## INPUT DATA
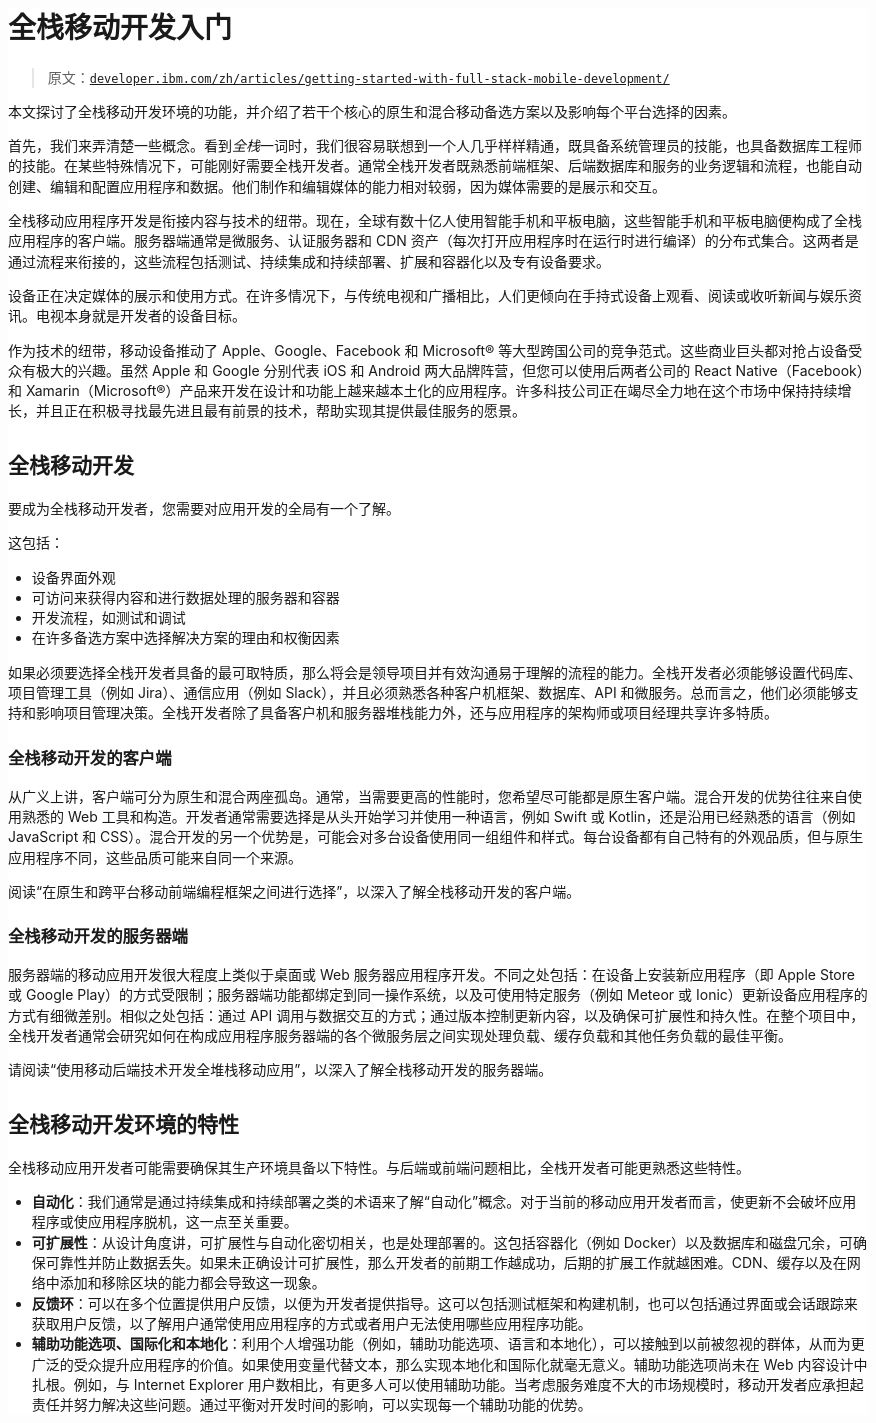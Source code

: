 # 全栈移动开发入门

> 原文：[`developer.ibm.com/zh/articles/getting-started-with-full-stack-mobile-development/`](https://developer.ibm.com/zh/articles/getting-started-with-full-stack-mobile-development/)

本文探讨了全栈移动开发环境的功能，并介绍了若干个核心的原生和混合移动备选方案以及影响每个平台选择的因素。

首先，我们来弄清楚一些概念。看到*全栈*一词时，我们很容易联想到一个人几乎样样精通，既具备系统管理员的技能，也具备数据库工程师的技能。在某些特殊情况下，可能刚好需要全栈开发者。通常全栈开发者既熟悉前端框架、后端数据库和服务的业务逻辑和流程，也能自动创建、编辑和配置应用程序和数据。他们制作和编辑媒体的能力相对较弱，因为媒体需要的是展示和交互。

全栈移动应用程序开发是衔接内容与技术的纽带。现在，全球有数十亿人使用智能手机和平板电脑，这些智能手机和平板电脑便构成了全栈应用程序的客户端。服务器端通常是微服务、认证服务器和 CDN 资产（每次打开应用程序时在运行时进行编译）的分布式集合。这两者是通过流程来衔接的，这些流程包括测试、持续集成和持续部署、扩展和容器化以及专有设备要求。

设备正在决定媒体的展示和使用方式。在许多情况下，与传统电视和广播相比，人们更倾向在手持式设备上观看、阅读或收听新闻与娱乐资讯。电视本身就是开发者的设备目标。

作为技术的纽带，移动设备推动了 Apple、Google、Facebook 和 Microsoft® 等大型跨国公司的竞争范式。这些商业巨头都对抢占设备受众有极大的兴趣。虽然 Apple 和 Google 分别代表 iOS 和 Android 两大品牌阵营，但您可以使用后两者公司的 React Native（Facebook）和 Xamarin（Microsoft®）产品来开发在设计和功能上越来越本土化的应用程序。许多科技公司正在竭尽全力地在这个市场中保持持续增长，并且正在积极寻找最先进且最有前景的技术，帮助实现其提供最佳服务的愿景。

## 全栈移动开发

要成为全栈移动开发者，您需要对应用开发的全局有一个了解。

这包括：

*   设备界面外观
*   可访问来获得内容和进行数据处理的服务器和容器
*   开发流程，如测试和调试
*   在许多备选方案中选择解决方案的理由和权衡因素

如果必须要选择全栈开发者具备的最可取特质，那么将会是领导项目并有效沟通易于理解的流程的能力。全栈开发者必须能够设置代码库、项目管理工具（例如 Jira）、通信应用（例如 Slack），并且必须熟悉各种客户机框架、数据库、API 和微服务。总而言之，他们必须能够支持和影响项目管理决策。全栈开发者除了具备客户机和服务器堆栈能力外，还与应用程序的架构师或项目经理共享许多特质。

### 全栈移动开发的客户端

从广义上讲，客户端可分为原生和混合两座孤岛。通常，当需要更高的性能时，您希望尽可能都是原生客户端。混合开发的优势往往来自使用熟悉的 Web 工具和构造。开发者通常需要选择是从头开始学习并使用一种语言，例如 Swift 或 Kotlin，还是沿用已经熟悉的语言（例如 JavaScript 和 CSS）。混合开发的另一个优势是，可能会对多台设备使用同一组组件和样式。每台设备都有自己特有的外观品质，但与原生应用程序不同，这些品质可能来自同一个来源。

阅读“在原生和跨平台移动前端编程框架之间进行选择”，以深入了解全栈移动开发的客户端。

### 全栈移动开发的服务器端

服务器端的移动应用开发很大程度上类似于桌面或 Web 服务器应用程序开发。不同之处包括：在设备上安装新应用程序（即 Apple Store 或 Google Play）的方式受限制；服务器端功能都绑定到同一操作系统，以及可使用特定服务（例如 Meteor 或 Ionic）更新设备应用程序的方式有细微差别。相似之处包括：通过 API 调用与数据交互的方式；通过版本控制更新内容，以及确保可扩展性和持久性。在整个项目中，全栈开发者通常会研究如何在构成应用程序服务器端的各个微服务层之间实现处理负载、缓存负载和其他任务负载的最佳平衡。

请阅读“使用移动后端技术开发全堆栈移动应用”，以深入了解全栈移动开发的服务器端。

## 全栈移动开发环境的特性

全栈移动应用开发者可能需要确保其生产环境具备以下特性。与后端或前端问题相比，全栈开发者可能更熟悉这些特性。

*   **自动化**：我们通常是通过持续集成和持续部署之类的术语来了解“自动化”概念。对于当前的移动应用开发者而言，使更新不会破坏应用程序或使应用程序脱机，这一点至关重要。
*   **可扩展性**：从设计角度讲，可扩展性与自动化密切相关，也是处理部署的。这包括容器化（例如 Docker）以及数据库和磁盘冗余，可确保可靠性并防止数据丢失。如果未正确设计可扩展性，那么开发者的前期工作越成功，后期的扩展工作就越困难。CDN、缓存以及在网络中添加和移除区块的能力都会导致这一现象。
*   **反馈环**：可以在多个位置提供用户反馈，以便为开发者提供指导。这可以包括测试框架和构建机制，也可以包括通过界面或会话跟踪来获取用户反馈，以了解用户通常使用应用程序的方式或者用户无法使用哪些应用程序功能。
*   **辅助功能选项、国际化和本地化**：利用个人增强功能（例如，辅助功能选项、语言和本地化），可以接触到以前被忽视的群体，从而为更广泛的受众提升应用程序的价值。如果使用变量代替文本，那么实现本地化和国际化就毫无意义。辅助功能选项尚未在 Web 内容设计中扎根。例如，与 Internet Explorer 用户数相比，有更多人可以使用辅助功能。当考虑服务难度不大的市场规模时，移动开发者应承担起责任并努力解决这些问题。通过平衡对开发时间的影响，可以实现每一个辅助功能的优势。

## PROBLEM
Your answer should be a single number: the count of lines in the records that contain "Google".

## OUTPUT BELOW
2